Selonsertib has failed to meet the pre-specified week 48 primary endpoint of a ≥ 1-stage histologic improvement in fibrosis without worsening of NASH.
Stellar-4 is a phase 3 randomized, double-blind and placebo-controlled study designed to assess the safety and efficacy of selonsertib in patients with compensated cirrhosis (F4) due to NASH.
According to the company, the 877-patient study showed that 14.4% of patients treated with selonsertib 18mg and 12.5% of patients treated with selonsertib 6mg achieved a ≥ 1-stage improvement in fibrosis as per the NASH Clinical Research Network (CRN) classification without worsening of NASH after 48 weeks of treatment, compared against 12.8% of patients who received placebo.

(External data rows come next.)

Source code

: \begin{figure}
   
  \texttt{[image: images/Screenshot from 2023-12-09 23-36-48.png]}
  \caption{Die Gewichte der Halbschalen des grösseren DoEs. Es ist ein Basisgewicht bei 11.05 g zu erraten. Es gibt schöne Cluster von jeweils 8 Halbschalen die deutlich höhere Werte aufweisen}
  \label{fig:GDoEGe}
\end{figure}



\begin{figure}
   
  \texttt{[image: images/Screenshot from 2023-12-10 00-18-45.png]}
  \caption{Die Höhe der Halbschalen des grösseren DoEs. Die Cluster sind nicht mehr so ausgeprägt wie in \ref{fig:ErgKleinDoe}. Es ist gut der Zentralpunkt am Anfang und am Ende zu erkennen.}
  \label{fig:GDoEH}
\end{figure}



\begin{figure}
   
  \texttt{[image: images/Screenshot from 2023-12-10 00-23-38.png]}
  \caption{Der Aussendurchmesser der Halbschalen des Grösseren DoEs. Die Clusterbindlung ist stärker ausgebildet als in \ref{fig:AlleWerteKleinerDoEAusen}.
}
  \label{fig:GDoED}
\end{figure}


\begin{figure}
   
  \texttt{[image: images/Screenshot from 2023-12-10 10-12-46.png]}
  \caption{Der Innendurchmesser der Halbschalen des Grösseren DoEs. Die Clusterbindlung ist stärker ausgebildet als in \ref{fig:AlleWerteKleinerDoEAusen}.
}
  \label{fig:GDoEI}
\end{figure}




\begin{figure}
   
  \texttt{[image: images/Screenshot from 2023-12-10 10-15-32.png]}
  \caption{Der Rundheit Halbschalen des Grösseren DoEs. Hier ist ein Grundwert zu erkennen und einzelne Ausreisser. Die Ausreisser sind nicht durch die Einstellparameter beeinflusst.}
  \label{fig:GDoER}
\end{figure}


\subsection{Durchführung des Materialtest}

Gilead will work with the Data Monitoring Committee and investigators to complete the Stellar-4 study without compromising on the interests of each patient.

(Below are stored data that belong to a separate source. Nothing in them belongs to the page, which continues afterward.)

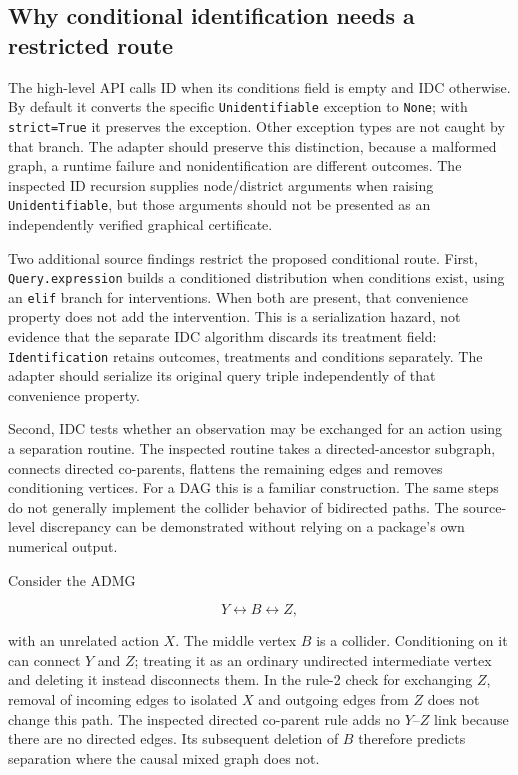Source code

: \hypertarget{why-conditional-identification-needs-a-restricted-route}{%
\subsection{Why conditional identification needs a restricted
route}\label{why-conditional-identification-needs-a-restricted-route}}

The high-level API calls ID when its conditions field is empty and IDC
otherwise. By default it converts the specific \texttt{Unidentifiable}
exception to \texttt{None}; with \texttt{strict=True} it preserves the
exception. Other exception types are not caught by that branch. The
adapter should preserve this distinction, because a malformed graph, a
runtime failure and nonidentification are different outcomes. The
inspected ID recursion supplies node/district arguments when raising
\texttt{Unidentifiable}, but those arguments should not be presented as
an independently verified graphical certificate.
\citep{exec13_y0_api,exec13_y0_id}

Two additional source findings restrict the proposed conditional route.
First, \texttt{Query.expression} builds a conditioned distribution when
conditions exist, using an \texttt{elif} branch for interventions. When
both are present, that convenience property does not add the
intervention. This is a serialization hazard, not evidence that the
separate IDC algorithm discards its treatment field:
\texttt{Identification} retains outcomes, treatments and conditions
separately. The adapter should serialize its original query triple
independently of that convenience property. \citep{exec13_y0_utils}

Second, IDC tests whether an observation may be exchanged for an action
using a separation routine. The inspected routine takes a
directed-ancestor subgraph, connects directed co-parents, flattens the
remaining edges and removes conditioning vertices. For a DAG this is a
familiar construction. The same steps do not generally implement the
collider behavior of bidirected paths. The source-level discrepancy can
be demonstrated without relying on a package's own numerical output.
\citep{exec13_y0_idc,exec13_y0_rule2,exec13_y0_separation,exec13_y0_graph}

Consider the ADMG

\[
 Y\leftrightarrow B\leftrightarrow Z,
\]

with an unrelated action \(X\). The middle vertex \(B\) is a collider.
Conditioning on it can connect \(Y\) and \(Z\); treating it as an
ordinary undirected intermediate vertex and deleting it instead
disconnects them. In the rule-2 check for exchanging \(Z\), removal of
incoming edges to isolated \(X\) and outgoing edges from \(Z\) does not
change this path. The inspected directed co-parent rule adds no
\(Y\)--\(Z\) link because there are no directed edges. Its subsequent
deletion of \(B\) therefore predicts separation where the causal mixed
graph does not.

Selonsertib is an investigational, once-daily and oral inhibitor of apoptosis signal-regulating kinase 1 (ASK1), which promotes inflammation, apoptosis (cell death) and fibrosis in settings of oxidative stress
Selonsertib, cilofexor and firsocostat, alone or in combination, are investigational compounds, and did not secured approval from the US Food & Drug Administration (FDA) or any other regulatory authority.

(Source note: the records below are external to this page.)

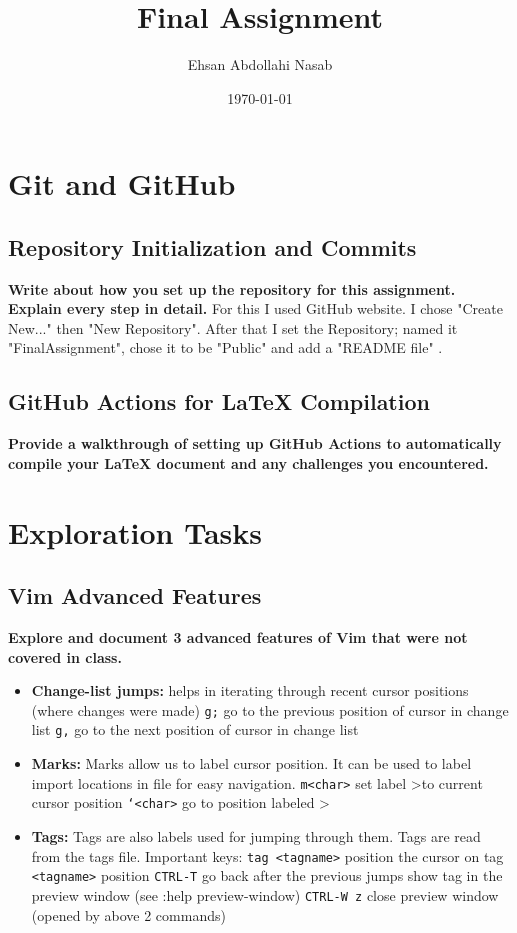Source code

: \documentclass{article}
\title{Final Assignment}
\author{Ehsan Abdollahi Nasab}
\date{\today}
\begin{document}
    \maketitle

    \section{Git and GitHub}
    \subsection{Repository Initialization and Commits}
    \textbf{Write about how you set up the repository for this assignment. Explain every step in detail.}
    {\color{green}
    For this I used GitHub website. I chose "Create New..." then "New Repository". After that I set the Repository; named it "FinalAssignment", chose it to be "Public" and add a "README file"
    \color{black}.}
    \subsection{GitHub Actions for LaTeX Compilation}
    \textbf{Provide a walkthrough of setting up GitHub Actions to automatically compile your LaTeX document and any challenges you encountered.}
    {\color{green}
    \color{black}}

    \section{Exploration Tasks}
    \subsection{Vim Advanced Features}
    \textbf{Explore and document 3 advanced features of Vim that were not covered in class.}
    {\color{green}
    \begin{itemize}
        \item \textbf{Change-list jumps:} helps in iterating through recent cursor positions (where changes were made)
        \texttt{g;} go to the previous position of cursor in change list
        \texttt{g,} go to the next position of cursor in change list
        \item \textbf{Marks:} Marks allow us to label cursor position. It can be used to label import locations in file for easy navigation.
        \texttt{m<char>} set label \textlesschar\textgreater to current cursor position
        \texttt{`<char>} go to position labeled \textlesschar\textgreater
        \item \textbf{Tags:} Tags are also labels used for jumping through them. Tags are read from the tags file.
        Important keys:
        \texttt{tag <tagname>} position the cursor on tag \texttt{<tagname>} position
        \texttt{CTRL-T} go back after the previous jumps
         show tag in the preview window (see :help preview-window)
        \texttt{CTRL-W z} close preview window (opened by above 2 commands)
    \end{itemize}
    \color{black}
    }
\end{document}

Selonsertib, cilofexor and firsocostat, alone or in combination, are investigational compounds and are not approved by the U.S. Food & Drug Administration (FDA) or any other regulatory authority. Safety and efficacy have not been established for these agents.
Gilead research and development head and chief scientific officer Dr John McHutchison said: “While we are disappointed that the STELLAR-4 study did not achieve its primary endpoint, we remain committed to advancing therapies for patients with advanced fibrosis due to NASH, where there is a significant unmet need for effective and well-tolerated treatments.
“Gilead has a long-term commitment and proven track record of addressing significant challenges in the field of liver diseases. Data from this large study of patients with compensated cirrhosis due to NASH, including the extensive set of biomarkers collected, will further advance our understanding of the disease and inform our broader NASH development programs.”